For each record that follows, restate the text exactly and drop the pictures.

Dataset excerpts: Begin

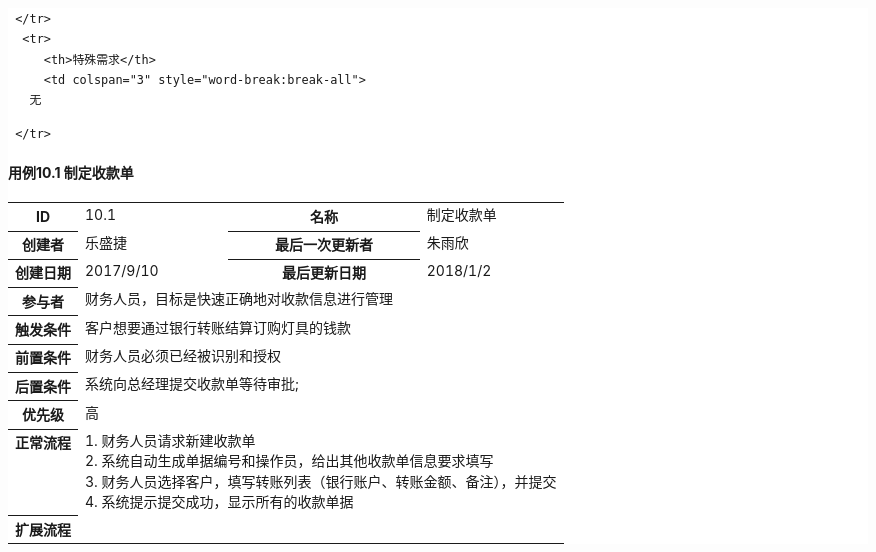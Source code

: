      </tr>
      <tr>
         <th>特殊需求</th>
         <td colspan="3" style="word-break:break-all">
       无

   </td>

     </tr>

</table>

#### 用例10.1 制定收款单
   <table>
       <tr>
           <th>ID</th>
           <td>10.1</td>
           <th>名称</th>
           <td>制定收款单</td>
       </tr>
       <tr>
           <th>创建者</th>
           <td>乐盛捷</td>
           <th>最后一次更新者</th>
           <td>朱雨欣</td>
       </tr>
       <tr>
           <th>创建日期</th>
           <td>2017/9/10</td>
           <th>最后更新日期</th>
           <td>2018/1/2</td>
       </tr>
       <tr>
           <th>参与者</th>
           <td colspan="3">财务人员，目标是快速正确地对收款信息进行管理</td>
       </tr>
        <tr>
           <th>触发条件</th>
           <td colspan="3">客户想要通过银行转账结算订购灯具的钱款</td>
       </tr>
        <tr>
           <th>前置条件</th>
           <td colspan="3">财务人员必须已经被识别和授权</td>
       </tr>
        <tr>
           <th>后置条件</th>
           <td colspan="3">系统向总经理提交收款单等待审批;</td>
       </tr>
        <tr>
           <th>优先级</th>
           <td colspan="3">高</td>
       </tr>
        <tr>
           <th>正常流程</th>
           <td colspan="3" style="word-break:break-all">
  1. 财务人员请求新建收款单<br>
  2. 系统自动生成单据编号和操作员，给出其他收款单信息要求填写<br>
  3. 财务人员选择客户，填写转账列表（银行账户、转账金额、备注），并提交<br>
  4. 系统提示提交成功，显示所有的收款单据
      </td>
        </tr>
         <tr>
            <th>扩展流程</th>
            <td colspan="3" style="word-break:break-all">
            <dl>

Dataset excerpts: End

- **Result for this task**:
Source code

:      </tr>
      <tr>
         <th>特殊需求</th>
         <td colspan="3" style="word-break:break-all">
       无

   </td>

     </tr>

</table>

#### 用例10.1 制定收款单
   <table>
       <tr>
           <th>ID</th>
           <td>10.1</td>
           <th>名称</th>
           <td>制定收款单</td>
       </tr>
       <tr>
           <th>创建者</th>
           <td>乐盛捷</td>
           <th>最后一次更新者</th>
           <td>朱雨欣</td>
       </tr>
       <tr>
           <th>创建日期</th>
           <td>2017/9/10</td>
           <th>最后更新日期</th>
           <td>2018/1/2</td>
       </tr>
       <tr>
           <th>参与者</th>
           <td colspan="3">财务人员，目标是快速正确地对收款信息进行管理</td>
       </tr>
        <tr>
           <th>触发条件</th>
           <td colspan="3">客户想要通过银行转账结算订购灯具的钱款</td>
       </tr>
        <tr>
           <th>前置条件</th>
           <td colspan="3">财务人员必须已经被识别和授权</td>
       </tr>
        <tr>
           <th>后置条件</th>
           <td colspan="3">系统向总经理提交收款单等待审批;</td>
       </tr>
        <tr>
           <th>优先级</th>
           <td colspan="3">高</td>
       </tr>
        <tr>
           <th>正常流程</th>
           <td colspan="3" style="word-break:break-all">
  1. 财务人员请求新建收款单<br>
  2. 系统自动生成单据编号和操作员，给出其他收款单信息要求填写<br>
  3. 财务人员选择客户，填写转账列表（银行账户、转账金额、备注），并提交<br>
  4. 系统提示提交成功，显示所有的收款单据
      </td>
        </tr>
         <tr>
            <th>扩展流程</th>
            <td colspan="3" style="word-break:break-all">
            <dl>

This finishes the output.